### Task statement
Although the records contain pictures, only their text should be repeated, exactly as it stands.

### Available records

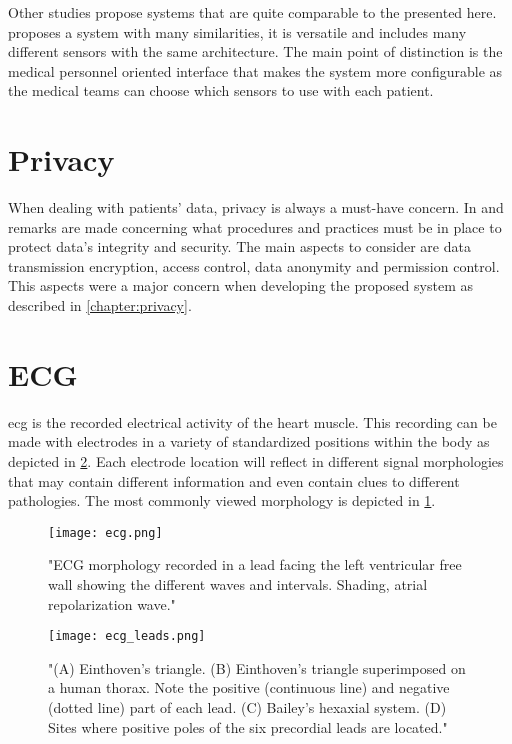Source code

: Other studies propose systems that are quite comparable to the presented here.  proposes a system with many similarities, it is versatile and includes many different sensors with the same architecture. The main point of distinction is the medical personnel oriented interface that makes the system more configurable as the medical teams can choose which sensors to use with each patient.

\section{Privacy}

When dealing with patients' data, privacy is always a must-have concern. In \citet{b_data_pervasive} and \citet{b_data} remarks are made concerning what procedures and practices must be in place to protect data's integrity and security. The main aspects to consider are data transmission encryption, access control, data anonymity and permission control. This aspects were a major concern when developing the proposed system as described in \cref{chapter:privacy}.


\section{ECG}

\ac{ecg} is the recorded electrical activity of the heart muscle. This recording can be made with electrodes in a variety of standardized positions within the body as depicted in \cref{figure:ecg_leads}. Each electrode location will reflect in different signal morphologies that may contain different information and even contain clues to different pathologies. The most commonly viewed morphology is depicted in \cref{figure:ecg}.

\begin{figure}[!h]
	\centering
	\texttt{[image: ecg.png]}
	\caption{\citet{b_ecg} "ECG morphology recorded 
		in a lead facing the left ventricular free
		wall showing the different waves and
		intervals. Shading, atrial repolarization
		wave."}
	\label{figure:ecg}
\end{figure}

\begin{figure}[!h]
	\centering
	\texttt{[image: ecg\_leads.png]}
	\caption{\citet{b_ecg} 
		"(A) Einthoven’s triangle. (B) Einthoven’s triangle superimposed on a human thorax. Note the positive (continuous line) and
		negative (dotted line) part of each lead. (C) Bailey’s hexaxial system. (D) Sites where positive poles of the six precordial leads are located."}
	\label{figure:ecg_leads}
\end{figure}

### Reply
Source code

: Other studies propose systems that are quite comparable to the presented here.  proposes a system with many similarities, it is versatile and includes many different sensors with the same architecture. The main point of distinction is the medical personnel oriented interface that makes the system more configurable as the medical teams can choose which sensors to use with each patient.

\section{Privacy}

When dealing with patients' data, privacy is always a must-have concern. In \citet{b_data_pervasive} and \citet{b_data} remarks are made concerning what procedures and practices must be in place to protect data's integrity and security. The main aspects to consider are data transmission encryption, access control, data anonymity and permission control. This aspects were a major concern when developing the proposed system as described in \cref{chapter:privacy}.


\section{ECG}

\ac{ecg} is the recorded electrical activity of the heart muscle. This recording can be made with electrodes in a variety of standardized positions within the body as depicted in \cref{figure:ecg_leads}. Each electrode location will reflect in different signal morphologies that may contain different information and even contain clues to different pathologies. The most commonly viewed morphology is depicted in \cref{figure:ecg}.

\begin{figure}[!h]
	\centering
	\texttt{[image: ecg.png]}
	\caption{\citet{b_ecg} "ECG morphology recorded 
		in a lead facing the left ventricular free
		wall showing the different waves and
		intervals. Shading, atrial repolarization
		wave."}
	\label{figure:ecg}
\end{figure}

\begin{figure}[!h]
	\centering
	\texttt{[image: ecg\_leads.png]}
	\caption{\citet{b_ecg} 
		"(A) Einthoven’s triangle. (B) Einthoven’s triangle superimposed on a human thorax. Note the positive (continuous line) and
		negative (dotted line) part of each lead. (C) Bailey’s hexaxial system. (D) Sites where positive poles of the six precordial leads are located."}
	\label{figure:ecg_leads}
\end{figure}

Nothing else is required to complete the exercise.